You are now either in a primetime area...

Or...

you just got scrubered...Oh Well...8>)

Rakos


----------



## Moonrider

Smitty in the Lou said:


> Hi all. First post and still fairly new at the game. I've noticed that when driving to a surge area it seems to disappear once I get there like "ha ha &%[email protected]!* you just kidding." Is this common or am I just cursed?


The first thing I learned driving for rideshare was, "Get an EZ-Pass for toll roads." (Might be a different name in your area.)
The second thing I learned was, "Don't CHASE the surge. Learn what areas surge at certain times of day and be there when it pops up."
The third thing I learned was, "Be picky. Low rated riders are that way for a reason. Avoid them unless you feel brave."
The fourth thing I learned was, "Long pickups usually aren't worth the extra miles. Neither are long trips with no rides back to your area. If you take a long ride, have a plan to make money on the flip-flop."
The fifth thing was, "Never expect a tip, not matter how great you are as a driver. People take Uber/Lyft to save money. They're not gonna give the money they saved to you. Not even part of it.
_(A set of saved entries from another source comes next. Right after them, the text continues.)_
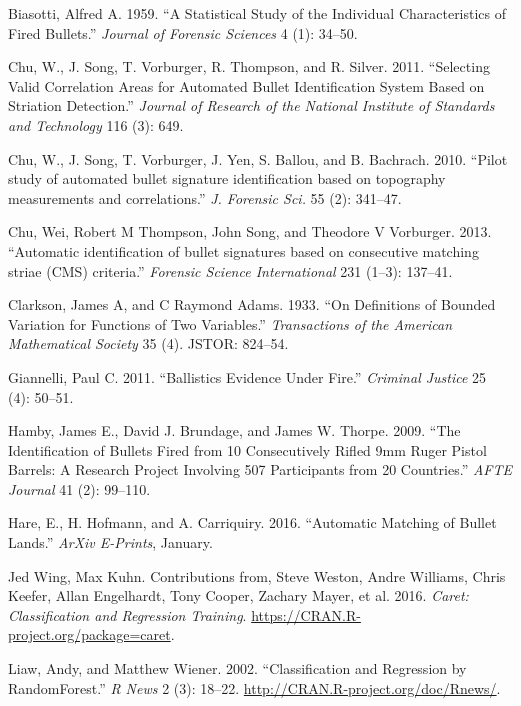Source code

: \documentclass[12pt,]{article}
\theoremstyle{definition}
\theoremstyle{definition}
\theoremstyle{definition}
\theoremstyle{remark}
\begin{document}
\hypertarget{refs}{}
\hypertarget{ref-biasotti:1959}{}
Biasotti, Alfred A. 1959. ``A Statistical Study of the Individual
Characteristics of Fired Bullets.'' \emph{Journal of Forensic Sciences}
4 (1): 34--50.

\hypertarget{ref-chu:2011}{}
Chu, W., J. Song, T. Vorburger, R. Thompson, and R. Silver. 2011.
``Selecting Valid Correlation Areas for Automated Bullet Identification
System Based on Striation Detection.'' \emph{Journal of Research of the
National Institute of Standards and Technology} 116 (3): 649.

\hypertarget{ref-chu:2010}{}
Chu, W., J. Song, T. Vorburger, J. Yen, S. Ballou, and B. Bachrach.
2010. ``Pilot study of automated bullet signature identification based
on topography measurements and correlations.'' \emph{J. Forensic Sci.}
55 (2): 341--47.

\hypertarget{ref-thompson:2013}{}
Chu, Wei, Robert M Thompson, John Song, and Theodore V Vorburger. 2013.
``Automatic identification of bullet signatures based on consecutive
matching striae (CMS) criteria.'' \emph{Forensic Science International}
231 (1--3): 137--41.

\hypertarget{ref-clarkson1933definitions}{}
Clarkson, James A, and C Raymond Adams. 1933. ``On Definitions of
Bounded Variation for Functions of Two Variables.'' \emph{Transactions
of the American Mathematical Society} 35 (4). JSTOR: 824--54.

\hypertarget{ref-giannelli:2011}{}
Giannelli, Paul C. 2011. ``Ballistics Evidence Under Fire.''
\emph{Criminal Justice} 25 (4): 50--51.

\hypertarget{ref-hamby:2009}{}
Hamby, James E., David J. Brundage, and James W. Thorpe. 2009. ``The
Identification of Bullets Fired from 10 Consecutively Rifled 9mm Ruger
Pistol Barrels: A Research Project Involving 507 Participants from 20
Countries.'' \emph{AFTE Journal} 41 (2): 99--110.

\hypertarget{ref-2016arXiv160105788H}{}
Hare, E., H. Hofmann, and A. Carriquiry. 2016. ``Automatic Matching of
Bullet Lands.'' \emph{ArXiv E-Prints}, January.

\hypertarget{ref-caretpkg}{}
Jed Wing, Max Kuhn. Contributions from, Steve Weston, Andre Williams,
Chris Keefer, Allan Engelhardt, Tony Cooper, Zachary Mayer, et al. 2016.
\emph{Caret: Classification and Regression Training}.
\url{https://CRAN.R-project.org/package=caret}.

\hypertarget{ref-randomForest}{}
Liaw, Andy, and Matthew Wiener. 2002. ``Classification and Regression by
RandomForest.'' \emph{R News} 2 (3): 18--22.
\url{http://CRAN.R-project.org/doc/Rnews/}.
\end{document}
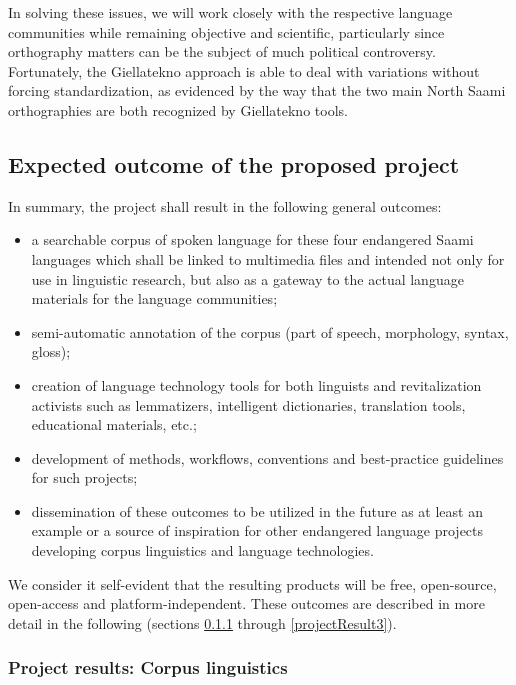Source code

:\documentclass[a4paper,12pt]{article}
\begin{document}
In solving these issues, we will work closely with the respective language communities while remaining objective and scientific, particularly since orthography matters can be the subject of much political controversy. Fortunately, the Giellatekno approach is able to deal with variations without forcing standardization, as evidenced by the way that the two main North Saami orthographies are both recognized by Giellatekno tools.

\subsection{Expected outcome of the proposed project}
In summary, the project shall result in the following general outcomes:
\begin{itemize}
\item a searchable corpus of spoken language for these four endangered Saami languages which shall be linked to multimedia files and intended not only for use in linguistic research, but also as a gateway to the actual language materials for the language communities;
\item semi-automatic annotation of the corpus (part of speech, morphology, syntax, gloss);
\item creation of language technology tools for both linguists and revitalization activists such as lemmatizers, intelligent dictionaries, translation tools, educational materials, etc.; 
\item development of methods, workflows, conventions and best-practice guidelines for such projects;
\item dissemination of these outcomes to be utilized in the future as at least an example or a source of inspiration for other endangered language projects developing corpus linguistics and language technologies.
\end{itemize}
We consider it self-evident that the resulting products will be free, open-source, open-access and platform-independent. These outcomes are described in more detail in the following (sections \ref{projectResult1} through \ref{projectResult3}).

\subsubsection{Project results: Corpus linguistics}\label{projectResult1}
\end{document}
It's nice when it happens though."
The sixth thing was, "Don't hesitate to cancel no-shows, unaccompanied minors, and kids without a car seat when the law requires them."


----------



## PTUber

As many have said here don't chase the surge but you definitely want to work the surge. It's really the only way to make decent $. Learn your market. There will be patterns. In my market for example early mornings especially Monday mornings good surge rides to the airport. Of course games, events, festivals & concerts are good. Certain areas within your market tend to be better than others. Around here snowstorms are golden! Of course weekend bar areas are always good just be prepared for drunk people.


----------



## Merc7186

Don't listen to these guys OP....you just weren't fast enough to arrive at the surge area. Next time, drive faster to that surge and beat the other guys there....

...and always chase the surge, that's where the money is made but no one wants to tell you that. Candy and Bottled Water too, gets extra tips.


----------



## Donshonda

Merc7186 said:


> Don't listen to these guys OP....you just weren't fast enough to arrive at the surge area. Next time, drive faster to that surge and beat the other guys there....
> 
> ...and always chase the surge, that's where the money is made but no one wants to tell you that. Candy and Bottled Water too, gets extra tips.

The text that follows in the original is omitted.